In Jones v. United States, I have no problem with the principle that a driver on a public road, as a condition to the privilege of doing so, agrees to the monitoring of their conduct, whether by satellite, speed-detection cameras, motorcycle cops waiting behind a billboard, or the good Samaritan who observes a “hit-and-run” and captures the license with their cell phone camera. None of us believes our legal right to use the public roadways is expressed as “I can do what I want as long as I am not seen violating the law.” Indeed, it is the essential moral principle that citizens voluntarily adhere to the law that keeps society civil. We see in daily life the opposite occurring, particularly when government’s monitoring resources are more limited.

Whether scarce public funds should be invested in GPS devices—or the law should prevent the “trespass” of a vehicle to attach a GPS device—are properly addressed legislatively. But the real shame that is that today’s law students are continuing to be prepared to enter the legal profession without a committed resolve among the academic community to prepare their students to help shape a digital rule of law.
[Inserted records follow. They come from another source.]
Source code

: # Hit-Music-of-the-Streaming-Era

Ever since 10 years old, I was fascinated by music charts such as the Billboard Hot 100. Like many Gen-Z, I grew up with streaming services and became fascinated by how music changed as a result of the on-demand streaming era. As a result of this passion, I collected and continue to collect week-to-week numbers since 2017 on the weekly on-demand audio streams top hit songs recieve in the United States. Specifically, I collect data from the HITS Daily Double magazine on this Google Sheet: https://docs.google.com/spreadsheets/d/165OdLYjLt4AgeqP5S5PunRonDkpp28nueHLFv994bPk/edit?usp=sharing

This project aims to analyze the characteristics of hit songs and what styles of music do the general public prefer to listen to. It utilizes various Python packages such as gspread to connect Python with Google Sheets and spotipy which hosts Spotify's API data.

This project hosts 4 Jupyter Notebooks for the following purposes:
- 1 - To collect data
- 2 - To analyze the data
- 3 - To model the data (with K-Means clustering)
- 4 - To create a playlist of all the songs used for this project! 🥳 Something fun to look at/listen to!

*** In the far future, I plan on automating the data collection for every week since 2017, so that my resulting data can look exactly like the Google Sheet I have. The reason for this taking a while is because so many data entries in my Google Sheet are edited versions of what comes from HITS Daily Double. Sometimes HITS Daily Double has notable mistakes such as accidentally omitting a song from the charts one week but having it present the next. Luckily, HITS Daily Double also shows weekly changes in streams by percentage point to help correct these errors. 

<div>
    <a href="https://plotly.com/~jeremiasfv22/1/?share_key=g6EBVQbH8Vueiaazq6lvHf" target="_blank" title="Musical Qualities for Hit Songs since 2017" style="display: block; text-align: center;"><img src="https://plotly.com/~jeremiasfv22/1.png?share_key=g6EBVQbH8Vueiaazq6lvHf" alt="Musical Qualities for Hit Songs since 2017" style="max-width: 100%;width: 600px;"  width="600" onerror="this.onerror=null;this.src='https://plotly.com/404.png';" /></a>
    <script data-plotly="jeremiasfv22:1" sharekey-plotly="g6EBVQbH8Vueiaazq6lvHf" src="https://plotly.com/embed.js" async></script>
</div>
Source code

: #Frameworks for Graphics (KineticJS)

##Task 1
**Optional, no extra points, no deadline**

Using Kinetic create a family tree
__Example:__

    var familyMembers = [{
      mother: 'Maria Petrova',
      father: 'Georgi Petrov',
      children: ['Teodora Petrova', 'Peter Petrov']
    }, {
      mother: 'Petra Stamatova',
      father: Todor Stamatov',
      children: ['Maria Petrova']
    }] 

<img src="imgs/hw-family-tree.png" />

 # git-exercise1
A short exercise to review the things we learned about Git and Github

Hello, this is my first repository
Courses that teach the rules for managing digital information as evidence are electives or seminars, if they are even offered; courses that expose law students to the basics of electronic commerce, and the functionality of the technologies in commerce, have similar status. Only a handful of law schools offer courses on the law of information security (notably the curriculum at Indiana University)—that is, the legal and technology rules by which digital theft, trespass, and mischief can be controlled.

Law is still taught by jurisdiction, without a realistic recognition that the Net, and our systems, are global, as are the bad actors. Those being educated as the next generation entrusted to preserve and advance the rule of law must be offered a foundation that enables them to be zealous advocates in the world that exists. Even the law students understand the problem—I was amazed a few weeks ago attending a New York City Bar event to find law students seeking out supplemental training on electronic discovery, beyond the exhausting workload they already carry in law school, because they felt they would need the training to be effective in their careers. To my knowledge, not a single bar examination that determines the fitness of a law graduate to practice law routinely examines their mastery of the basic building blocks of electronic commerce, digital rights, or privacy.

In this context, then, how would I suggest the Supreme Court rule in Jones v. United States? I do not believe they need to reach the issue of privacy. Under the rules of engagement, i.e., the warrant, the time had expired during which the collection activity had been sanctioned. In effect, the warrant was the contract between the judiciary and the police that defined the boundaries of acceptable data collection. How the case fits with precedents becomes a fairly easy analysis in that light.

The Court need not evaluate this as a principle of privacy—instead, the contract had expired. So has reliance on privacy as a defense against the use of collected monitoring data. Its time to get over it, and begin teaching our law students how to build and maintain a digital rule of law. Precedents, including the Constitution, have their place, but the new law requires new rules.